By the Rev. Julia Mitchener
Have Yourself a Messy Little Christmas
I have a dirty secret. It’s about my closet, which, every year about this time, morphs from a fairly organized place for clothes and shoes into something resembling the loading dock at a UPS facility following a Category 5 hurricane. I love my closet. As the mother of young children, it is sometimes the only place I can go for privacy. My son and daughter know not to enter it without permission. Because of this, my closet is where I hide things—especially things that will soon find their way underneath the Christmas tree.
I start with the best intentions, stacking gifts neatly in storage bins and pushing them into a corner behind some coats. That works fine until Thanksgiving, when my ability to keep up with Amazon packages does battle with my capacity to do things like tying up a turkey’s bottom. By mid-December, all semblance of order is gone. I am merely grabbing boxes off the front porch, running them upstairs at breakneck speed, then tossing them into any empty space I see.
This is not how I want things to be. I’ve seen pictures of other people’s gift wrapping “stations.” How I long to be the kind of person who has a gift wrapping station! Actually no—I just long to be the kind of person who is able to get dressed on Christmas Eve without wondering if I can squeeze into a pair of my six-year-old’s tights because I can’t find any of my own.
Christmas can be a season of great joy and contentment, but it can also be a messy time. Not just in terms of our closets and our kitchens, but in terms of our emotions and our relationships as well. Getting together with extended family can trigger happy memories, or it may reopen old wounds we thought had healed. We may enjoy decorating our house, putting on parties at our children’s schools, and buying presents for friends, but our endless “to do” lists often leave us feeling stressed and inadequate.
I find comfort in the certainty that the first Christmas wasn’t perfect either. Luke’s gospel tells us Jesus spent his first night in a feeding trough. Matthew’s version of the story suggests Joseph wasn’t all that excited to learn his fiancee was pregnant. Then, of course, there was King Herod, whose evil scheming sent the Holy Family into exile before they’d even gotten Jesus into training pants.
But none of this stopped God. None of it. God saw the reality of human existence—the complicated relationships, the abusive leaders, the things that don’t go at all like we’d planned—God saw all of this chaos and, in Jesus, climbed right into it. Christmas is proof positive that God is not put off by our messiness. On the contrary, God embraces it. This is the great Good News of the Incarnation—that God gets right into the cluttered closets of our lives and says to each of us, There is no place I would rather be.

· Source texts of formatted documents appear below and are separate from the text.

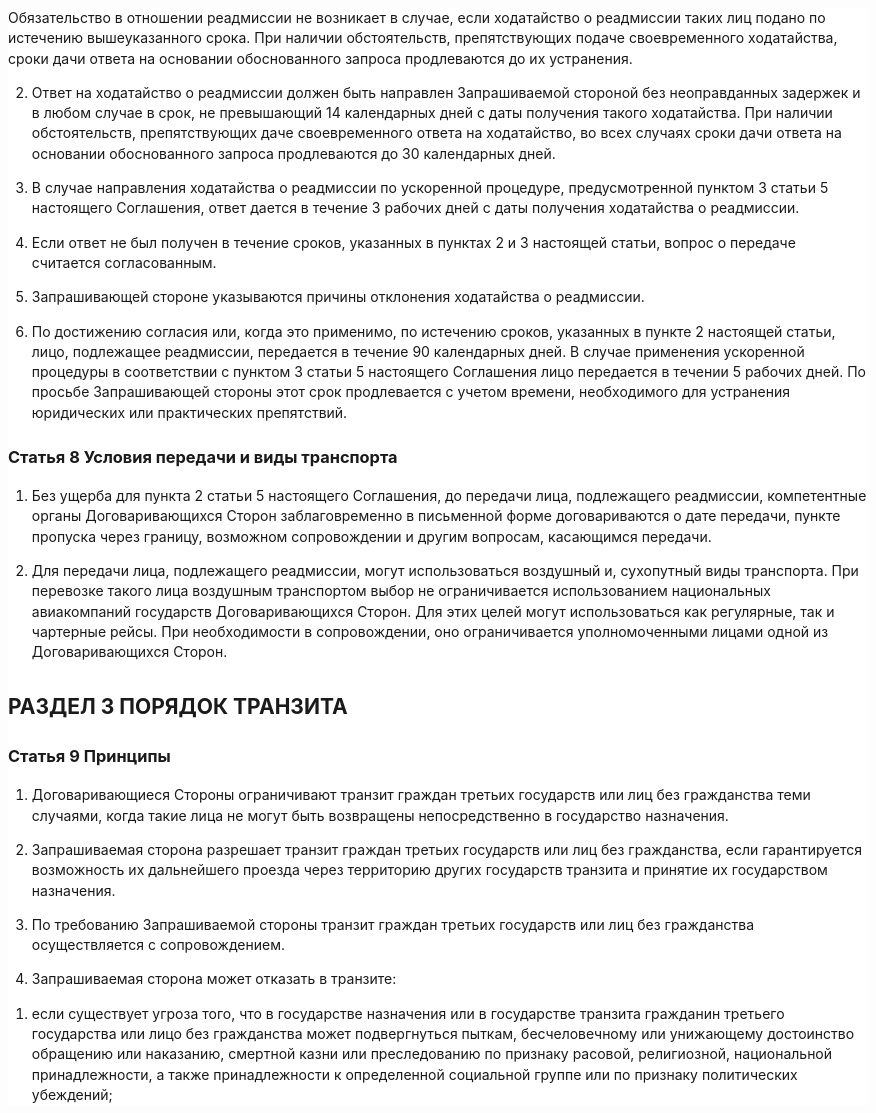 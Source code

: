 Обязательство в отношении реадмиссии не возникает в случае, если ходатайство о реадмиссии таких лиц подано по истечению вышеуказанного срока. При наличии обстоятельств, препятствующих подаче своевременного ходатайства, сроки дачи ответа на основании обоснованного запроса продлеваются до их устранения.

2. Ответ на ходатайство о реадмиссии должен быть направлен Запрашиваемой стороной без неоправданных задержек и в любом случае в срок, не превышающий 14 календарных дней с даты получения такого ходатайства. При наличии обстоятельств, препятствующих даче своевременного ответа на ходатайство, во всех случаях сроки дачи ответа на основании обоснованного запроса продлеваются до 30 календарных дней.

3. В случае направления ходатайства о реадмиссии по ускоренной процедуре, предусмотренной пунктом 3 статьи 5 настоящего Соглашения, ответ дается в течение 3 рабочих дней с даты получения ходатайства о реадмиссии.

4. Если ответ не был получен в течение сроков, указанных в пунктах 2 и 3 настоящей статьи, вопрос о передаче считается согласованным.

5. Запрашивающей стороне указываются причины отклонения ходатайства о реадмиссии.

6. По достижению согласия или, когда это применимо, по истечению сроков, указанных в пункте 2 настоящей статьи, лицо, подлежащее реадмиссии, передается в течение 90 календарных дней. В случае применения ускоренной процедуры в соответствии с пунктом 3 статьи 5 настоящего Соглашения лицо передается в течении 5 рабочих дней. По просьбе Запрашивающей стороны этот срок продлевается с учетом времени, необходимого для устранения юридических или практических препятствий.

### Статья 8 Условия передачи и виды транспорта

1. Без ущерба для пункта 2 статьи 5 настоящего Соглашения, до передачи лица, подлежащего реадмиссии, компетентные органы Договаривающихся Сторон заблаговременно в письменной форме договариваются о дате передачи, пункте пропуска через границу, возможном сопровождении и другим вопросам, касающимся передачи.

2. Для передачи лица, подлежащего реадмиссии, могут использоваться воздушный и, сухопутный виды транспорта. При перевозке такого лица воздушным транспортом выбор не ограничивается использованием национальных авиакомпаний государств Договаривающихся Сторон. Для этих целей могут использоваться как регулярные, так и чартерные рейсы. При необходимости в сопровождении, оно ограничивается уполномоченными лицами одной из Договаривающихся Сторон.

## РАЗДЕЛ 3 ПОРЯДОК ТРАНЗИТА

### Статья 9 Принципы

1. Договаривающиеся Стороны ограничивают транзит граждан третьих государств или лиц без гражданства теми случаями, когда такие лица не могут быть возвращены непосредственно в государство назначения.

2. Запрашиваемая сторона разрешает транзит граждан третьих государств или лиц без гражданства, если гарантируется возможность их дальнейшего проезда через территорию других государств транзита и принятие их государством назначения.

3. По требованию Запрашиваемой стороны транзит граждан третьих государств или лиц без гражданства осуществляется с сопровождением.

4. Запрашиваемая сторона может отказать в транзите:

1) если существует угроза того, что в государстве назначения или в государстве транзита гражданин третьего государства или лицо без гражданства может подвергнуться пыткам, бесчеловечному или унижающему достоинство обращению или наказанию, смертной казни или преследованию по признаку расовой, религиозной, национальной принадлежности, а также принадлежности к определенной социальной группе или по признаку политических убеждений;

This Christmas, I wish for each of you some moments in which you sense how very much God loves you, how God longs for you, how God embraces you—all of you, not just the parts that are neat and tidy. Moments in which you know it doesn’t really matter that you forgot the batteries for your child’s new toy or that the tenderloin was overdone or that your house doesn’t look as festive as your neighbors’. Moments of comfort and joy. Moments of self-acceptance and peace. Moments of Emmanuel, God with us.